A new architecture can only be spoken of if it expresses a new civilization (it is clear that there has been neither civilization nor architecture for several centuries, but only experiments, the majority of which have failed: one can speak of Gothic architecture, but Marxist or capitalist architecture does not exist, although these two systems show similar tendencies and common aims.)

This new vision of time and space that will be the theoretical basis of future constructions, is not in the right state and will never wholly be so before testing comportments in cities set aside for this effect, cities in which will be systematically assembled—in addition to the organizations necessary for a minimum of comfort and security—buildings charged with a great power of evocation and influence, symbolic edifices representing desires, forces, events past, present, and to come….

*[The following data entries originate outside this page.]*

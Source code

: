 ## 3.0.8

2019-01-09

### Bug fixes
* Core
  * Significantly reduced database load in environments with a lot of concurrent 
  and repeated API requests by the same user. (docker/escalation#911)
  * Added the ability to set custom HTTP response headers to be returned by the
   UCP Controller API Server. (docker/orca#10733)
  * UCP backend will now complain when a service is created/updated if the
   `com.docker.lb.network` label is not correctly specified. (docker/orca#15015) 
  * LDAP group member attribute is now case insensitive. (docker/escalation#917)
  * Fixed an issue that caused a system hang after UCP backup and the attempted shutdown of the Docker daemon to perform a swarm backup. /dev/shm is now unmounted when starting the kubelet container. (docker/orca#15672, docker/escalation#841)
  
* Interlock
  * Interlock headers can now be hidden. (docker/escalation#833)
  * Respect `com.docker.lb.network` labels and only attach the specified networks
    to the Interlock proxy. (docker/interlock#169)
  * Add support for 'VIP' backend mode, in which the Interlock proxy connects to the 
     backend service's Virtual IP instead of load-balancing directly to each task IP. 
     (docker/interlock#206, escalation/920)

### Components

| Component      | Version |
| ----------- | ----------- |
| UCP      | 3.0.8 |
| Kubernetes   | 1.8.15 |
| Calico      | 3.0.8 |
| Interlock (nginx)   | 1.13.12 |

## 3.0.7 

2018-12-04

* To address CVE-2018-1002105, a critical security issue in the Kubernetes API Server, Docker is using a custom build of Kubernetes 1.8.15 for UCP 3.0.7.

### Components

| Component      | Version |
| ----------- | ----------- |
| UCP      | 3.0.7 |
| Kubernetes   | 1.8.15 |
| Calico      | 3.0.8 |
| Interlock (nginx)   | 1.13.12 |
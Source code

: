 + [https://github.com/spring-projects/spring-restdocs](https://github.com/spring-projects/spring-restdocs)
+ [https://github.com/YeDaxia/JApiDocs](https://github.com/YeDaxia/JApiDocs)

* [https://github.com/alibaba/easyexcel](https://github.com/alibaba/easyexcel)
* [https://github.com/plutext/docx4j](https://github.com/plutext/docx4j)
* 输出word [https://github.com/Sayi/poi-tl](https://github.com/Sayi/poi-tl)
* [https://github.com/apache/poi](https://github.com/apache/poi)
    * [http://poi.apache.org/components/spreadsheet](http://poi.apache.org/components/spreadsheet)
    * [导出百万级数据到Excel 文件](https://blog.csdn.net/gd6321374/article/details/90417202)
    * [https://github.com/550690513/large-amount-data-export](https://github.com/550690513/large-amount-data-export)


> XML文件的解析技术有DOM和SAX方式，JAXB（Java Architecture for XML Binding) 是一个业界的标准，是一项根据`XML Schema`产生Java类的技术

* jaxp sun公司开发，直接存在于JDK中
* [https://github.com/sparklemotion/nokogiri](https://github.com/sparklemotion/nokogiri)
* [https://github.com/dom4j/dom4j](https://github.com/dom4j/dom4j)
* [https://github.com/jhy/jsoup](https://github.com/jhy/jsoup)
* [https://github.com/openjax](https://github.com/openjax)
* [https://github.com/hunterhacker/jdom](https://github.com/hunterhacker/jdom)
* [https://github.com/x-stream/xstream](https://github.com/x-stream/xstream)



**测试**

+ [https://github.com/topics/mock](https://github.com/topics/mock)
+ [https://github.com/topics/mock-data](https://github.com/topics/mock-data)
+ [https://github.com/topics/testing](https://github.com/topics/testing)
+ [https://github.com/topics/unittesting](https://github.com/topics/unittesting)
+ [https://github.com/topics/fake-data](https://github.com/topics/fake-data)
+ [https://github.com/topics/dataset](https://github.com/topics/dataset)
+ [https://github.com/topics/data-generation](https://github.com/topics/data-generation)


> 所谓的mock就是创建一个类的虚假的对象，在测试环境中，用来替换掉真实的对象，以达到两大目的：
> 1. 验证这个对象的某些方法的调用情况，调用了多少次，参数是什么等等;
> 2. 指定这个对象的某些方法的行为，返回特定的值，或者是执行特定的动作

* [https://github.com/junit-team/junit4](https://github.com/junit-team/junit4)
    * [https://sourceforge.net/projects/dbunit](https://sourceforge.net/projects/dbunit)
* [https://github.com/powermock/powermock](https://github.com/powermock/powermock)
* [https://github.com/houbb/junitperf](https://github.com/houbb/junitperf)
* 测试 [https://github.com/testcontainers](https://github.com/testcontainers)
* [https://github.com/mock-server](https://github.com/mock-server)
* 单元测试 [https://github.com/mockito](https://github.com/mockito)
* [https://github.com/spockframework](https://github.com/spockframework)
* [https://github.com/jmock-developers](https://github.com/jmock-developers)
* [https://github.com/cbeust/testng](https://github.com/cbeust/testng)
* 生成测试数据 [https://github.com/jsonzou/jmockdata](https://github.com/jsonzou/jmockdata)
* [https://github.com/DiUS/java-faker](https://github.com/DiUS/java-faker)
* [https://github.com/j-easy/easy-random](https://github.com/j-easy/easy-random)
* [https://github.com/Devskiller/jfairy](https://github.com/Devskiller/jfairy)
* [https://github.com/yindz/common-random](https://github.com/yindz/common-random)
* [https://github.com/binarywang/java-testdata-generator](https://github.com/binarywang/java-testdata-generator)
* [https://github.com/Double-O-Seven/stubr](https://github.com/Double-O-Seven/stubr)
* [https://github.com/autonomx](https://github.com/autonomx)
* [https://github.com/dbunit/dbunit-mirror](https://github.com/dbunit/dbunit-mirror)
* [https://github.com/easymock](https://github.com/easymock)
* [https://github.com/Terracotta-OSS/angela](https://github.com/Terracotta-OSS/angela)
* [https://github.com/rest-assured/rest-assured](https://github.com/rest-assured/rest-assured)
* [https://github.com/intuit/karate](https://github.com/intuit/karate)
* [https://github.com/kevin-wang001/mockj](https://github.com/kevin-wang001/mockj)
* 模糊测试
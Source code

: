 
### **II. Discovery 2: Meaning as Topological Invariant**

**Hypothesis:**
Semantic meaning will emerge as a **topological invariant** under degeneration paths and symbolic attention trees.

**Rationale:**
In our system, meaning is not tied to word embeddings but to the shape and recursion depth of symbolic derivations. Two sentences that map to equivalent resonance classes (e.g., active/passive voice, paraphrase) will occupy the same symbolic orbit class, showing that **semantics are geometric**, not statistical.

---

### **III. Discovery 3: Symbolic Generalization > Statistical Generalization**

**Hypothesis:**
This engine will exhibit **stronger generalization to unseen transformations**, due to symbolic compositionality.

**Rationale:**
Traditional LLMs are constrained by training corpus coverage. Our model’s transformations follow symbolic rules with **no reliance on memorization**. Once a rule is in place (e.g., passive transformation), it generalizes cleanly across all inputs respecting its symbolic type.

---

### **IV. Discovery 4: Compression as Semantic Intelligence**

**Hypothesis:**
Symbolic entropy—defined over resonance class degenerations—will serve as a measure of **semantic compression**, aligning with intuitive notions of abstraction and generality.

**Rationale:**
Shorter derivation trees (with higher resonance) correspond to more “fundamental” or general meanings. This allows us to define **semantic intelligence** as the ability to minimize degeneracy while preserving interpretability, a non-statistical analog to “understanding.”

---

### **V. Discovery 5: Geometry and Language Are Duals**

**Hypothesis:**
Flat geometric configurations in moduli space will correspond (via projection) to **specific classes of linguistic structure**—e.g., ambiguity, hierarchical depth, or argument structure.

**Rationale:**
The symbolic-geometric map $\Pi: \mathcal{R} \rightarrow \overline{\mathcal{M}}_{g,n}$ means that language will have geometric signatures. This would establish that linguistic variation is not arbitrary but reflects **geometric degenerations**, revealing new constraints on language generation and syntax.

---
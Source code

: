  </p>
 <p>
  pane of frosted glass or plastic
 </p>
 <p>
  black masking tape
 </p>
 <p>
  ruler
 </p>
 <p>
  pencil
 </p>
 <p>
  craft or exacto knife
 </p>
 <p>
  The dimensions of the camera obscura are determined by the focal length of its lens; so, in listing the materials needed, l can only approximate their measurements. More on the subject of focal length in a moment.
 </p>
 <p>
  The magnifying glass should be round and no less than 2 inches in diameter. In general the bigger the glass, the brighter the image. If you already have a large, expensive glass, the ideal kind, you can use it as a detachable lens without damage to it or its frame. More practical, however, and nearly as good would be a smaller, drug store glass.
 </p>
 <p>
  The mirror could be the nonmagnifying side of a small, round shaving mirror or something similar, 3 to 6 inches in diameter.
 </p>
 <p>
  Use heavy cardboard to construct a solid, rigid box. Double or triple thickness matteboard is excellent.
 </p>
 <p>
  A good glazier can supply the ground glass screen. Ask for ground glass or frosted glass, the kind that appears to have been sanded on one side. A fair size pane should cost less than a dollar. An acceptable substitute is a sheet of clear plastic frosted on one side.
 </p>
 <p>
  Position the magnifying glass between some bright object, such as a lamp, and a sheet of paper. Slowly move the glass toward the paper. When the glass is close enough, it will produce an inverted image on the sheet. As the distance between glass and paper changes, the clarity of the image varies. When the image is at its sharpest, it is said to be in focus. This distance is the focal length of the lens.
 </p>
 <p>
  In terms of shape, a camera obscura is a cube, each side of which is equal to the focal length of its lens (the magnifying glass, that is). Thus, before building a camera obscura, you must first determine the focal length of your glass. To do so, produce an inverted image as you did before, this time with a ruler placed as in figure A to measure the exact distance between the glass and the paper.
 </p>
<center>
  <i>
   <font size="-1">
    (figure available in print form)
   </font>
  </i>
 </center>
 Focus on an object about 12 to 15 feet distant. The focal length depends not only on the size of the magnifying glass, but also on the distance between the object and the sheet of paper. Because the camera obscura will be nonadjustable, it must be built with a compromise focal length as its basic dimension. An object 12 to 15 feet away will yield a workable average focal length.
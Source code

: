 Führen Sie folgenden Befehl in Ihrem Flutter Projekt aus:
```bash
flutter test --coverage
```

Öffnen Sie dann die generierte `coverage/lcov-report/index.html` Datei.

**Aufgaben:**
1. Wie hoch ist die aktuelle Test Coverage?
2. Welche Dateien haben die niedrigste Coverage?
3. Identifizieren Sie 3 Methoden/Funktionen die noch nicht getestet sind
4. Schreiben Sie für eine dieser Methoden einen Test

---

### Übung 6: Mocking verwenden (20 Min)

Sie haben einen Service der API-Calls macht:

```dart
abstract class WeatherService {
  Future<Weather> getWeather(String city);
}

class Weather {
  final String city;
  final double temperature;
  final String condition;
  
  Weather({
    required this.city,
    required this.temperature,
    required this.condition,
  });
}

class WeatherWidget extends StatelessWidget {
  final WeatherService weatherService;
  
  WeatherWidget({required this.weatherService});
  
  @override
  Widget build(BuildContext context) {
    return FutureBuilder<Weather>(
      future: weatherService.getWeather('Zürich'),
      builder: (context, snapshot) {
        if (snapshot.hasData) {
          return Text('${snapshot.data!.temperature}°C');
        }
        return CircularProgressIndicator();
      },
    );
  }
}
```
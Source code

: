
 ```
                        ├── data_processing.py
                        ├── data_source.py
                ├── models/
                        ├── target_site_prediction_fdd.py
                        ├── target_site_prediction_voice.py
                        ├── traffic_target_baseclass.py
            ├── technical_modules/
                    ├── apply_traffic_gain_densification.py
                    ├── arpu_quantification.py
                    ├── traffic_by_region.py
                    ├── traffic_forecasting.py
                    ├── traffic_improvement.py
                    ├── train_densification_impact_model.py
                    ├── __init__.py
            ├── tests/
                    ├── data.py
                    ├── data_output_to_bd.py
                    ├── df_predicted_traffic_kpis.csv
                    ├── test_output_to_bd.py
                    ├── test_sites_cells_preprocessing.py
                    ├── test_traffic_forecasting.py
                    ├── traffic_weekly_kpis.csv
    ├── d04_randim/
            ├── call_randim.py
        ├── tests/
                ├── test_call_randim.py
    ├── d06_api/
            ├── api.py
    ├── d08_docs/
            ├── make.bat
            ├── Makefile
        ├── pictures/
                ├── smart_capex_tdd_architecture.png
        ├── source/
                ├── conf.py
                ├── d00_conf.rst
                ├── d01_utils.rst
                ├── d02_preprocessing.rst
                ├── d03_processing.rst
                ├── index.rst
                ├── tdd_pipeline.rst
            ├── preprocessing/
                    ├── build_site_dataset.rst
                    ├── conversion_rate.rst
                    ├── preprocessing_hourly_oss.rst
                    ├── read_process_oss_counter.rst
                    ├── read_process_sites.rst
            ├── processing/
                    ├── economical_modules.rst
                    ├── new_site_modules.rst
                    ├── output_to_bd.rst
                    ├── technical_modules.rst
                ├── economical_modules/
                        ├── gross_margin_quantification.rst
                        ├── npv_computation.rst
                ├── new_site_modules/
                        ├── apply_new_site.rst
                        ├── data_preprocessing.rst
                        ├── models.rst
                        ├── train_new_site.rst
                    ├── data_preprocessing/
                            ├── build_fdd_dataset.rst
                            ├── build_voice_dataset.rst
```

In a way everyone will live in his own personal “cathedral.” There will be rooms more conducive to dreams than drugs, and houses where one cannot help but love….

The quarters of this city could correspond to the catalog of diverse feelings that are encountered by chance in daily life….

The principal activity of the inhabitants will be CONTINUOUS DÉRIVE. The changing of landscape from one hour to the next will result in complete disorientation.

This first experimental city would live largely off a tolerated and controlled tourism. Future avant-garde activities and productions would gravitate there of their own accord. In a few years it would become the intellectual capital of the world, and would be universally recognized as such.

FORMULARY FOR A NEW URBANISM. GILLES IVAIN (PSEUDO. IVAN CHTCHEGLOV) From Situationists and the city. pp 32-41.